[Start of Attachment]
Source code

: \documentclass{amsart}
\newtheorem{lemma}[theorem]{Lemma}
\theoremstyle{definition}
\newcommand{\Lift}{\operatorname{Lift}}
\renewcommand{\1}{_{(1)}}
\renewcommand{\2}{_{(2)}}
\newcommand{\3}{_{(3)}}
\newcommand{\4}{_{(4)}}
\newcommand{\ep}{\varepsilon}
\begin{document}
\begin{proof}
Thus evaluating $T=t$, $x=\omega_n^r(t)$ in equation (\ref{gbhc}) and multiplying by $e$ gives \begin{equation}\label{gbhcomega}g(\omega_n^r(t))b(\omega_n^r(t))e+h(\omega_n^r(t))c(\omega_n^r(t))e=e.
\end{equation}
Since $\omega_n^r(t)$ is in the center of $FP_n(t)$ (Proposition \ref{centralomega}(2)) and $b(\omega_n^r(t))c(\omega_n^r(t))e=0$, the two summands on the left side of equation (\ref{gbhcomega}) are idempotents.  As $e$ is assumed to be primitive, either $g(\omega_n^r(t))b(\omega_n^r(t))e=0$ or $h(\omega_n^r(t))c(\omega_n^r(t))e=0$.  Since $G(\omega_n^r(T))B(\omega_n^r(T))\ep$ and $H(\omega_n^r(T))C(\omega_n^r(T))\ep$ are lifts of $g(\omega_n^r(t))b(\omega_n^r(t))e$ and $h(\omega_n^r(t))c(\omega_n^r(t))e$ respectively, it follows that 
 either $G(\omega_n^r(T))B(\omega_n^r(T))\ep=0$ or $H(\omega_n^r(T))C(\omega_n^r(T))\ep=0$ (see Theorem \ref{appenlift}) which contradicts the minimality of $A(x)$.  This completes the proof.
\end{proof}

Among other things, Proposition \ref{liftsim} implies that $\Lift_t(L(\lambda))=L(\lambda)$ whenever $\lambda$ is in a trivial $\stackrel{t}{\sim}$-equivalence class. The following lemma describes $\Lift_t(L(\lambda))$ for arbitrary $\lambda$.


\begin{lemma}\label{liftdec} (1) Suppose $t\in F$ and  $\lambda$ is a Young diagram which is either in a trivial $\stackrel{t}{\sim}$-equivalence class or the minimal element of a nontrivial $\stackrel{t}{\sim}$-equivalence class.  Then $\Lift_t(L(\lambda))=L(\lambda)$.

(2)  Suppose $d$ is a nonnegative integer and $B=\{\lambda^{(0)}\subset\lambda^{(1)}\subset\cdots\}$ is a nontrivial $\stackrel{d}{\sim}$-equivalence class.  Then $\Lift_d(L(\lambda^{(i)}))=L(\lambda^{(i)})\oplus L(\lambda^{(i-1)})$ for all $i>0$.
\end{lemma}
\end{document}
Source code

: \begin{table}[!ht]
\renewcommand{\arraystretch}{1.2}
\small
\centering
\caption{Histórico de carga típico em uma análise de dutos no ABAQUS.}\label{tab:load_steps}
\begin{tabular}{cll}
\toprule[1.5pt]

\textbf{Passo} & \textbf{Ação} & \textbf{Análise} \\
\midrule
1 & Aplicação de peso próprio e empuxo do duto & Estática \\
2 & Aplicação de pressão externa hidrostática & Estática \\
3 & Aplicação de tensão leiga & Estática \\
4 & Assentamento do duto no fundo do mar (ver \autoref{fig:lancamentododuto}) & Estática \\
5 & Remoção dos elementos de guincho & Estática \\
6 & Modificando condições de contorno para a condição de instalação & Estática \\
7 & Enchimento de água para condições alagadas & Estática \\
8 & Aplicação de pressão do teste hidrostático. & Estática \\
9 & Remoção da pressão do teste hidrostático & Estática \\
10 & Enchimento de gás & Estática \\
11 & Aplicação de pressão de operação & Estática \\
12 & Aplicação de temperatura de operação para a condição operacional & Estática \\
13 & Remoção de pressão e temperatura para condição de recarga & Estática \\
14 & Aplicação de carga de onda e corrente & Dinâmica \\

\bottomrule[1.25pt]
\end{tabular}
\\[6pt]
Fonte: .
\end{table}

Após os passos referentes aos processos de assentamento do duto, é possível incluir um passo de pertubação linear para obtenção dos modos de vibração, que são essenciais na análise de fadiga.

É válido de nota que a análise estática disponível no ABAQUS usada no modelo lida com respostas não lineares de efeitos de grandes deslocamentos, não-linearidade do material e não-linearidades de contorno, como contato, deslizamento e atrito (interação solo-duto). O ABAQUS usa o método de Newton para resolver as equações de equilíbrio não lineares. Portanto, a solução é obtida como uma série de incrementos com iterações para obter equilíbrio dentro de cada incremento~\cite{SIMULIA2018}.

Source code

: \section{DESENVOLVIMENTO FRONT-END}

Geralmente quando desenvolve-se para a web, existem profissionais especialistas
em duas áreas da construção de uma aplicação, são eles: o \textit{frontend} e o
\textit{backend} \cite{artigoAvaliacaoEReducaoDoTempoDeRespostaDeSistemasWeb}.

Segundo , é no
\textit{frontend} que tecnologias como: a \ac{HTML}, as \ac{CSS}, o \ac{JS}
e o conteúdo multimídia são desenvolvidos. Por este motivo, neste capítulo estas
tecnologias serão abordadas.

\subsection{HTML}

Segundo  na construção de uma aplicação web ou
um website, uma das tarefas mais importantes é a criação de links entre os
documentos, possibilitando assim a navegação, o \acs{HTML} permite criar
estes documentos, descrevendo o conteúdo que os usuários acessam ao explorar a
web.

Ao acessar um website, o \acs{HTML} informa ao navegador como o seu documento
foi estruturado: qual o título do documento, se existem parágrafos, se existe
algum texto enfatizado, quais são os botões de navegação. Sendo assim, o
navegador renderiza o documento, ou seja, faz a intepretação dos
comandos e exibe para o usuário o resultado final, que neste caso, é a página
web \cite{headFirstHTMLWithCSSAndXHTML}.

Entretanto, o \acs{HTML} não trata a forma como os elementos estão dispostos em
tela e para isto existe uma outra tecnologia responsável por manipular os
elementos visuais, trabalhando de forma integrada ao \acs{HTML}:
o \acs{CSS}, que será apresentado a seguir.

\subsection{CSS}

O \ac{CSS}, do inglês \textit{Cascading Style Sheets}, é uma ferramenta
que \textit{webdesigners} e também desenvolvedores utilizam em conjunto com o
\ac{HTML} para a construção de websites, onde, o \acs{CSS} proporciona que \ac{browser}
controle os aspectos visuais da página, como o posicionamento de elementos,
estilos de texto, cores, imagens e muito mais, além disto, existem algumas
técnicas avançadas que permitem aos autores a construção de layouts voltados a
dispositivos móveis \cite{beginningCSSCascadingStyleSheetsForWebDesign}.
[End of Attachment]
_Task item_: Return, word for word, the lines of the data above from the line with "10 & Enchimento de gás & Estática \\" through the line with "tecnologias serão abordadas.", inclusive.

_Output of the task_:
10 & Enchimento de gás & Estática \\
11 & Aplicação de pressão de operação & Estática \\
12 & Aplicação de temperatura de operação para a condição operacional & Estática \\
13 & Remoção de pressão e temperatura para condição de recarga & Estática \\
14 & Aplicação de carga de onda e corrente & Dinâmica \\

\bottomrule[1.25pt]
\end{tabular}
\\[6pt]
Fonte: .
\end{table}

Após os passos referentes aos processos de assentamento do duto, é possível incluir um passo de pertubação linear para obtenção dos modos de vibração, que são essenciais na análise de fadiga.

É válido de nota que a análise estática disponível no ABAQUS usada no modelo lida com respostas não lineares de efeitos de grandes deslocamentos, não-linearidade do material e não-linearidades de contorno, como contato, deslizamento e atrito (interação solo-duto). O ABAQUS usa o método de Newton para resolver as equações de equilíbrio não lineares. Portanto, a solução é obtida como uma série de incrementos com iterações para obter equilíbrio dentro de cada incremento~\cite{SIMULIA2018}.

Source code

: \section{DESENVOLVIMENTO FRONT-END}

Geralmente quando desenvolve-se para a web, existem profissionais especialistas
em duas áreas da construção de uma aplicação, são eles: o \textit{frontend} e o
\textit{backend} \cite{artigoAvaliacaoEReducaoDoTempoDeRespostaDeSistemasWeb}.

Segundo , é no
\textit{frontend} que tecnologias como: a \ac{HTML}, as \ac{CSS}, o \ac{JS}
e o conteúdo multimídia são desenvolvidos. Por este motivo, neste capítulo estas
tecnologias serão abordadas.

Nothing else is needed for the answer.